Catalysts of Urban Change Post Coronavirus

Many choose the place they live based on the proximity to where they work, balancing affordability with lifestyle choices. If, following the COVID-19 crisis, people are going to work much more from home, what does this mean for cities?

1. Workplace environment – demands to continue working from home will lead to re-thinking office space.

Post the COVID-19 crisis, many companies are likely to review health measures put in place in their offices. Clearly there will be questions regarding how safe people are in their workplace when sat so closely to one another. In the short term, many will probably feel uncomfortable going back to packed meeting rooms and tight open-plan desk arrangements.

It remains to be seen whether working from home in such large numbers proves successful and productive.

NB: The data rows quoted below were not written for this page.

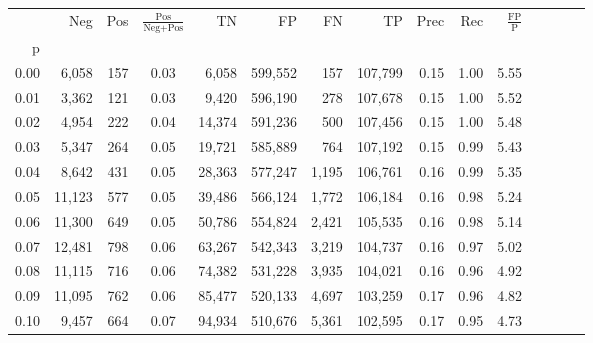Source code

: \begin{tabular}{rrrcrrrrrrrrrrr}
\toprule
{} &     Neg &    Pos & $\frac{\text{Pos}}{\text{Neg}+\text{Pos}}$ &       TN &       FP &       FN &       TP &  Prec &   Rec & $\frac{\text{FP}}{\text{P}}$ \\
p    &         &        &                                            &          &          &          &          &       &       &                              \\
\midrule
0.00 &   6,058 &    157 &                                       0.03 &    6,058 &  599,552 &      157 &  107,799 &  0.15 &  1.00 &                         5.55 \\
0.01 &   3,362 &    121 &                                       0.03 &    9,420 &  596,190 &      278 &  107,678 &  0.15 &  1.00 &                         5.52 \\
0.02 &   4,954 &    222 &                                       0.04 &   14,374 &  591,236 &      500 &  107,456 &  0.15 &  1.00 &                         5.48 \\
0.03 &   5,347 &    264 &                                       0.05 &   19,721 &  585,889 &      764 &  107,192 &  0.15 &  0.99 &                         5.43 \\
0.04 &   8,642 &    431 &                                       0.05 &   28,363 &  577,247 &    1,195 &  106,761 &  0.16 &  0.99 &                         5.35 \\
0.05 &  11,123 &    577 &                                       0.05 &   39,486 &  566,124 &    1,772 &  106,184 &  0.16 &  0.98 &                         5.24 \\
0.06 &  11,300 &    649 &                                       0.05 &   50,786 &  554,824 &    2,421 &  105,535 &  0.16 &  0.98 &                         5.14 \\
0.07 &  12,481 &    798 &                                       0.06 &   63,267 &  542,343 &    3,219 &  104,737 &  0.16 &  0.97 &                         5.02 \\
0.08 &  11,115 &    716 &                                       0.06 &   74,382 &  531,228 &    3,935 &  104,021 &  0.16 &  0.96 &                         4.92 \\
0.09 &  11,095 &    762 &                                       0.06 &   85,477 &  520,133 &    4,697 &  103,259 &  0.17 &  0.96 &                         4.82 \\
0.10 &   9,457 &    664 &                                       0.07 &   94,934 &  510,676 &    5,361 &  102,595 &  0.17 &  0.95 &                         4.73 \\

\end{tabular}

2. Commuting – reduced commutes and greater working from home in the long-term will lead us to reimagine our transport and digital infrastructure

Many people working from home seemed to have quickly adapted to this new reality. Thanks to various digital tools and cloud-based systems, everyone can keep in close contact with colleagues and keep delivering a great service to their clients.

But there is one thing that nobody is doing – travel. Staying at home has reduced our daily commute to zero and this gives many people living in cities on average an extra two hours a day. Some who live outside the city gain up to three, four and sometimes five extra hours a day. Post COVID-19, everyone will be asking themselves if this commute is worth it.

In the short to even medium term, it is very likely that daily commutes will reduce. Cities, transport providers, policy makers and wider industry will be closely examining this for longer-term changes in the use patterns of public (and private) transport. This is likely to raise questions on how we strategically plan our infrastructure.

3. Caring – with an increased sense of care in our local communities, more will be needed to improve the liveability within them

In this time of crisis people are all caring much more for one another. Many employers check-in on their employees on a daily basis. Videoconferencing gives a more equal voice amongst employees, resulting in many cases in a greater sense of involvement by everyone.

Many are taking better care of themselves too. But above all, there seems to be a collective sense of caring across all parts of the community. 

When this crisis is over, no doubt there will be a stronger focus on strengthening communities and improving the liveability within them. Whilst many cities have been for many years engaging residents, businesses and other stakeholders as part of the planning process to meet the aspirations of communities, there were clearly many communities around the world which have been left behind.

This now has to change.

4. Leisure time – with city populations more penalised on leisure during this crisis, it could signify a move to redefine high-density living

Many are clearly trying to spend more time on productive leisure activities.

Active sport plays a big part in this. People go out once a day for exercise and whilst at home do their best to keep active and healthy. The other thing is culture. As we can’t spend time in galleries, theatres or concerts, we try and use our private spaces to accommodate cultural activities like reading, playing an instrument, or watching a movie.

But not everyone can accommodate quality leisure time equally during COVID-19. Actually, it seems like people’s fortunes have flipped almost overnight. Those who once chose to pay premium to live in city centre locations and were used to living close to work, enjoy great public transport, access to parks, museums and restaurants, now struggle to accommodate the same quality leisure activities they were used to, living in a city centre apartment. On the contrary, those who chose to live outside central urban areas and commute more to work, in favour of larger private space and a big garden, now find this isolation period less harmful.

Probably one of the most interesting debates on the future of cities post COVID-19 will be on the future of high density living.

It is plain to see that the major outbreaks of Coronavirus currently take place in major global cities, and in many of these cities high density living that is integrated with major transport hubs are a norm. The question of the impact of high density (and higher levels of urbanity) on our health is one that many are currently asking.

5. Collaboration – with increased digital collaboration, there is an opportunity to protect globalisation whilst significantly reducing travel related carbon emissions

In this time of crisis, when the only way to battle this pandemic is isolation, we can actually see collaboration effort levels increase. At least these efforts are now more visible.

There is clearly an industry-wide collaborative effort to combat this crisis and learn from lessons of others.

Companies, mayors, universities and other organisations are working together as a collective to ensure that we can all get safely to the other side of this. There are already great examples of innovation through collaborative (and also voluntary) efforts to provide a much needed emergency support to the health system.

We see major convention centres and stadiums converted to temporary hospitals, leveraging optimised logistics systems and large, flexible indoor space. We see designers, engineers and scientists working on new prototypes for medical care units and respiratory solutions.

This is all done via the available online platforms. No planes, no trains, no cars. But all truly global, and great for the environment as well.

There is a lesson to be learned here.

There are many saying now that COVID-19 signals the end of globalisation as we know it. There is an opportunity here to actually be much more global and far reaching than we used to be. And we can also do this while we protect the environment.